[Data section Boundary: Start]

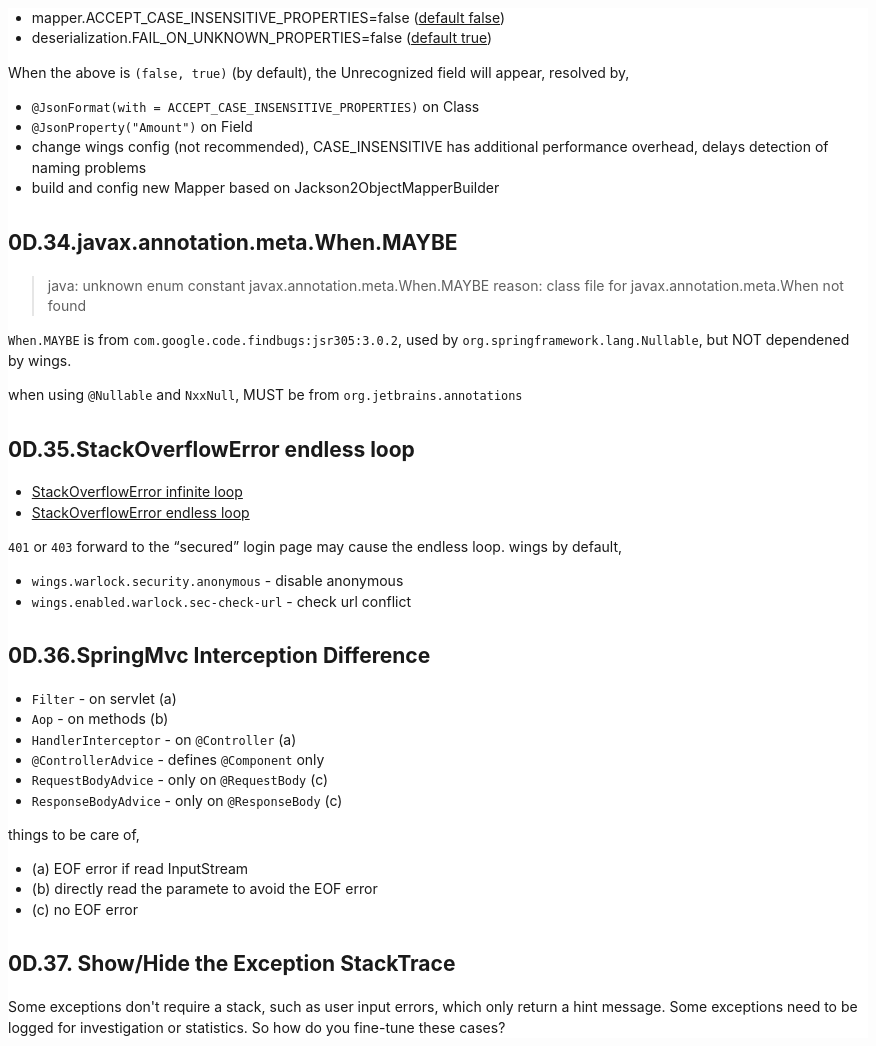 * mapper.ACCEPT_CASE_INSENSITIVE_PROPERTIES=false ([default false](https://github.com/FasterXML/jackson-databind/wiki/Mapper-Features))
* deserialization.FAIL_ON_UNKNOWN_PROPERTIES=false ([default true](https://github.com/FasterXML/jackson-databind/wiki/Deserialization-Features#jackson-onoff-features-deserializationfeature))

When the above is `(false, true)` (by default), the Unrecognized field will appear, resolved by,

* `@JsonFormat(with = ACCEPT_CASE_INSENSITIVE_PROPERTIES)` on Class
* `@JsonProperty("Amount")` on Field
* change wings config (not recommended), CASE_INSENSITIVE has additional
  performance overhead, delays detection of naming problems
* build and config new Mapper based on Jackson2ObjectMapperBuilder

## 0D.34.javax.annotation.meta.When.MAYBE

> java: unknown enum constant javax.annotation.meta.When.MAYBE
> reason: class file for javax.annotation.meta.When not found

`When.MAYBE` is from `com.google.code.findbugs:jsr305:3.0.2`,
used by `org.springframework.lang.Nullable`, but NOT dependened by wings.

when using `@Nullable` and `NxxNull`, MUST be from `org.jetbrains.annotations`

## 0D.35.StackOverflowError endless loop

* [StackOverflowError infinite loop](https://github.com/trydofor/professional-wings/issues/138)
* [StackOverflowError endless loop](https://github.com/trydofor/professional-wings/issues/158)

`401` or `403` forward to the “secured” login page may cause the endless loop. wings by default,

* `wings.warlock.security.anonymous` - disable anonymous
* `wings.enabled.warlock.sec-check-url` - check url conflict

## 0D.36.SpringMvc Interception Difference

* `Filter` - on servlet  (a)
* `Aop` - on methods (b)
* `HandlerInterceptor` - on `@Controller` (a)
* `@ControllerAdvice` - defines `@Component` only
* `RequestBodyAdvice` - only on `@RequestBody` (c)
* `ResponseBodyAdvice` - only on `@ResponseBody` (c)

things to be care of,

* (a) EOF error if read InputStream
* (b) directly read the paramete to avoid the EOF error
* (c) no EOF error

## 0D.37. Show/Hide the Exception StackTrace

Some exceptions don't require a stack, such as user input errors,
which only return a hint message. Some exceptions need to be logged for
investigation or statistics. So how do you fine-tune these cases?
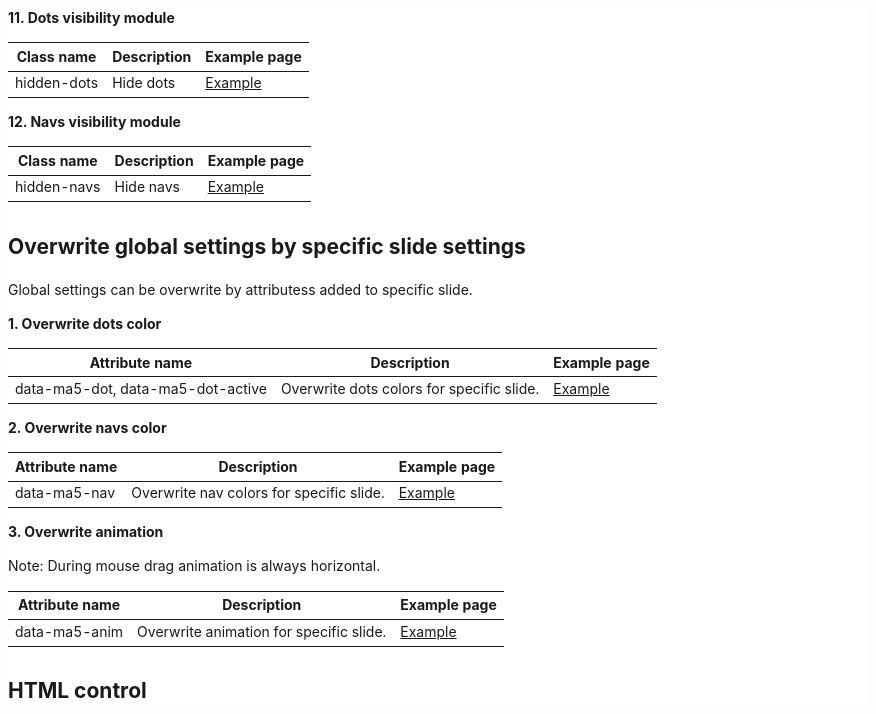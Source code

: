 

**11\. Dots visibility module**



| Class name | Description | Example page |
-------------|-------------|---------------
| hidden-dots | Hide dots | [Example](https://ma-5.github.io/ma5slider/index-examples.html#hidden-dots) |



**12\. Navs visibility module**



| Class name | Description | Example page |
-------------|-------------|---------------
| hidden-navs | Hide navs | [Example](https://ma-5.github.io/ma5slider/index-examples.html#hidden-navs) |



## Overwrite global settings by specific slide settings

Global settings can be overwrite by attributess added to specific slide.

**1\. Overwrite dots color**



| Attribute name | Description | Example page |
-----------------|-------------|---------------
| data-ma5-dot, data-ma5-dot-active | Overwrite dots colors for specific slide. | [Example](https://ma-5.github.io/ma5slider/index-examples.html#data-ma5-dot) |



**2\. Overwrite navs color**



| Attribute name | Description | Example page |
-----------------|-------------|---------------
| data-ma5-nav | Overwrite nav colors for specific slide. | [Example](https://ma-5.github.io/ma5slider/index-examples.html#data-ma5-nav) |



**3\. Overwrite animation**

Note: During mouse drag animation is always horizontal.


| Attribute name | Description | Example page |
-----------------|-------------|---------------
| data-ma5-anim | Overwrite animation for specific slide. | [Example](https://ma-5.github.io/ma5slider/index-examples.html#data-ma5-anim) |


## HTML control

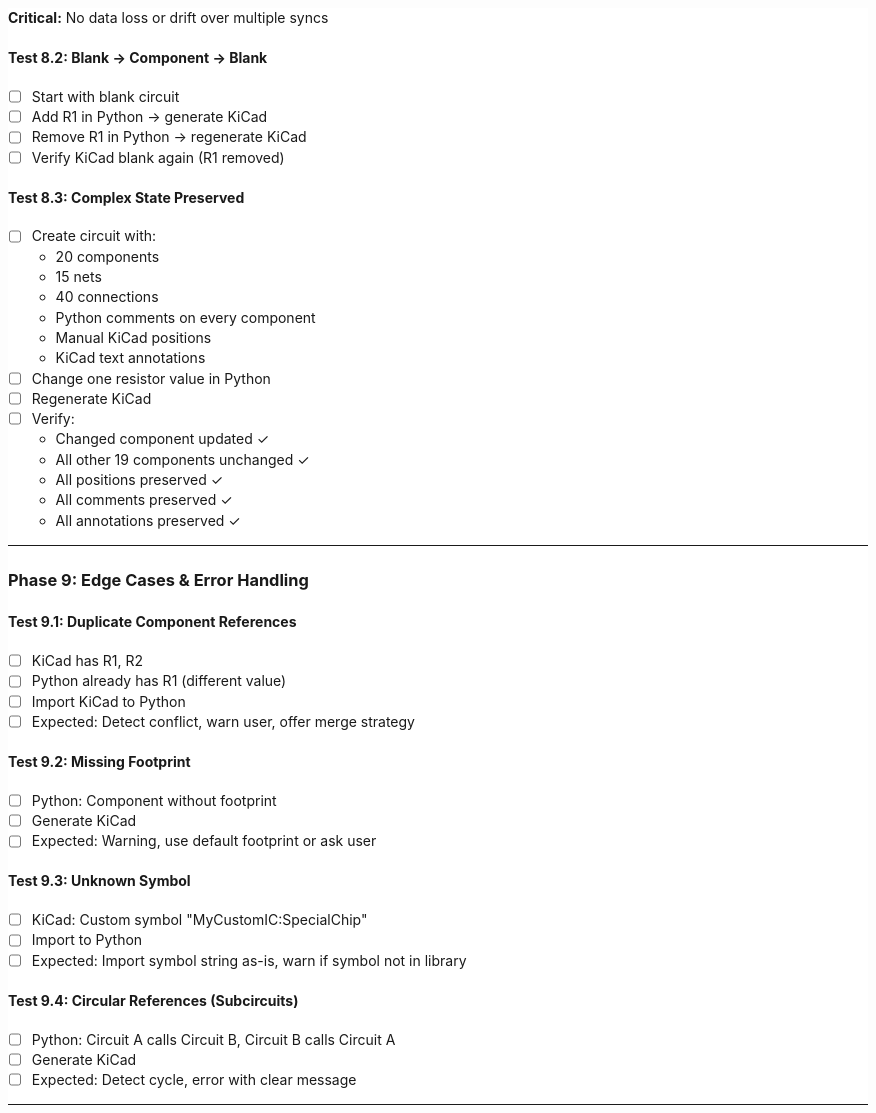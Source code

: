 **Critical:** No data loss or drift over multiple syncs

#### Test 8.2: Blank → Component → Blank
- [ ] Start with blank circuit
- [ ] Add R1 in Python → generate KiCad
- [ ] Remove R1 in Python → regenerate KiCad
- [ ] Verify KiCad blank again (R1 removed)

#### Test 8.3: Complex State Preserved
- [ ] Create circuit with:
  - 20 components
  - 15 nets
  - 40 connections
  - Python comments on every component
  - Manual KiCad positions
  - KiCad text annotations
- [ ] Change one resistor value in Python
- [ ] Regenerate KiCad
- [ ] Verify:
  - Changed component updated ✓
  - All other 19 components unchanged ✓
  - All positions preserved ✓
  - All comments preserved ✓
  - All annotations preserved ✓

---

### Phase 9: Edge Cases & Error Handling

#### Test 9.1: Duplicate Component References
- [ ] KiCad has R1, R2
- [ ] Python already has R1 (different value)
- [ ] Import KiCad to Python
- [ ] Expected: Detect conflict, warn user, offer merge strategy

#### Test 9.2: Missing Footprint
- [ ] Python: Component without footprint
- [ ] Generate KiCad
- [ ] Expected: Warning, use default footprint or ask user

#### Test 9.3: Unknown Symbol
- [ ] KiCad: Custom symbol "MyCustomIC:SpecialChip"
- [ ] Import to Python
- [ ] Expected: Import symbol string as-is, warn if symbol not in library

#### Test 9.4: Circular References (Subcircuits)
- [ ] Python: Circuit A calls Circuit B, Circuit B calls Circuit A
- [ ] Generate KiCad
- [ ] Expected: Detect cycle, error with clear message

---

[Data section Boundary: End]

# Required action
Nothing but the text is wanted: repeat the data above exactly, without its images.

# Answer area
 * mapper.ACCEPT_CASE_INSENSITIVE_PROPERTIES=false ([default false](https://github.com/FasterXML/jackson-databind/wiki/Mapper-Features))
* deserialization.FAIL_ON_UNKNOWN_PROPERTIES=false ([default true](https://github.com/FasterXML/jackson-databind/wiki/Deserialization-Features#jackson-onoff-features-deserializationfeature))

When the above is `(false, true)` (by default), the Unrecognized field will appear, resolved by,

* `@JsonFormat(with = ACCEPT_CASE_INSENSITIVE_PROPERTIES)` on Class
* `@JsonProperty("Amount")` on Field
* change wings config (not recommended), CASE_INSENSITIVE has additional
  performance overhead, delays detection of naming problems
* build and config new Mapper based on Jackson2ObjectMapperBuilder

## 0D.34.javax.annotation.meta.When.MAYBE

> java: unknown enum constant javax.annotation.meta.When.MAYBE
> reason: class file for javax.annotation.meta.When not found

`When.MAYBE` is from `com.google.code.findbugs:jsr305:3.0.2`,
used by `org.springframework.lang.Nullable`, but NOT dependened by wings.

when using `@Nullable` and `NxxNull`, MUST be from `org.jetbrains.annotations`

## 0D.35.StackOverflowError endless loop

* [StackOverflowError infinite loop](https://github.com/trydofor/professional-wings/issues/138)
* [StackOverflowError endless loop](https://github.com/trydofor/professional-wings/issues/158)

`401` or `403` forward to the “secured” login page may cause the endless loop. wings by default,

* `wings.warlock.security.anonymous` - disable anonymous
* `wings.enabled.warlock.sec-check-url` - check url conflict

## 0D.36.SpringMvc Interception Difference

* `Filter` - on servlet  (a)
* `Aop` - on methods (b)
* `HandlerInterceptor` - on `@Controller` (a)
* `@ControllerAdvice` - defines `@Component` only
* `RequestBodyAdvice` - only on `@RequestBody` (c)
* `ResponseBodyAdvice` - only on `@ResponseBody` (c)

things to be care of,

* (a) EOF error if read InputStream
* (b) directly read the paramete to avoid the EOF error
* (c) no EOF error

## 0D.37. Show/Hide the Exception StackTrace

Some exceptions don't require a stack, such as user input errors,
which only return a hint message. Some exceptions need to be logged for
investigation or statistics. So how do you fine-tune these cases?
Source code

: 

**11\. Dots visibility module**



| Class name | Description | Example page |
-------------|-------------|---------------
| hidden-dots | Hide dots | [Example](https://ma-5.github.io/ma5slider/index-examples.html#hidden-dots) |



**12\. Navs visibility module**



| Class name | Description | Example page |
-------------|-------------|---------------
| hidden-navs | Hide navs | [Example](https://ma-5.github.io/ma5slider/index-examples.html#hidden-navs) |



## Overwrite global settings by specific slide settings

Global settings can be overwrite by attributess added to specific slide.

**1\. Overwrite dots color**



| Attribute name | Description | Example page |
-----------------|-------------|---------------
| data-ma5-dot, data-ma5-dot-active | Overwrite dots colors for specific slide. | [Example](https://ma-5.github.io/ma5slider/index-examples.html#data-ma5-dot) |



**2\. Overwrite navs color**



| Attribute name | Description | Example page |
-----------------|-------------|---------------
| data-ma5-nav | Overwrite nav colors for specific slide. | [Example](https://ma-5.github.io/ma5slider/index-examples.html#data-ma5-nav) |



**3\. Overwrite animation**

Note: During mouse drag animation is always horizontal.


| Attribute name | Description | Example page |
-----------------|-------------|---------------
| data-ma5-anim | Overwrite animation for specific slide. | [Example](https://ma-5.github.io/ma5slider/index-examples.html#data-ma5-anim) |


## HTML control

Source code

: **Critical:** No data loss or drift over multiple syncs

#### Test 8.2: Blank → Component → Blank
- [ ] Start with blank circuit
- [ ] Add R1 in Python → generate KiCad
- [ ] Remove R1 in Python → regenerate KiCad
- [ ] Verify KiCad blank again (R1 removed)

#### Test 8.3: Complex State Preserved
- [ ] Create circuit with:
  - 20 components
  - 15 nets
  - 40 connections
  - Python comments on every component
  - Manual KiCad positions
  - KiCad text annotations
- [ ] Change one resistor value in Python
- [ ] Regenerate KiCad
- [ ] Verify:
  - Changed component updated ✓
  - All other 19 components unchanged ✓
  - All positions preserved ✓
  - All comments preserved ✓
  - All annotations preserved ✓

---

### Phase 9: Edge Cases & Error Handling

#### Test 9.1: Duplicate Component References
- [ ] KiCad has R1, R2
- [ ] Python already has R1 (different value)
- [ ] Import KiCad to Python
- [ ] Expected: Detect conflict, warn user, offer merge strategy

#### Test 9.2: Missing Footprint
- [ ] Python: Component without footprint
- [ ] Generate KiCad
- [ ] Expected: Warning, use default footprint or ask user

#### Test 9.3: Unknown Symbol
- [ ] KiCad: Custom symbol "MyCustomIC:SpecialChip"
- [ ] Import to Python
- [ ] Expected: Import symbol string as-is, warn if symbol not in library

#### Test 9.4: Circular References (Subcircuits)
- [ ] Python: Circuit A calls Circuit B, Circuit B calls Circuit A
- [ ] Generate KiCad
- [ ] Expected: Detect cycle, error with clear message

---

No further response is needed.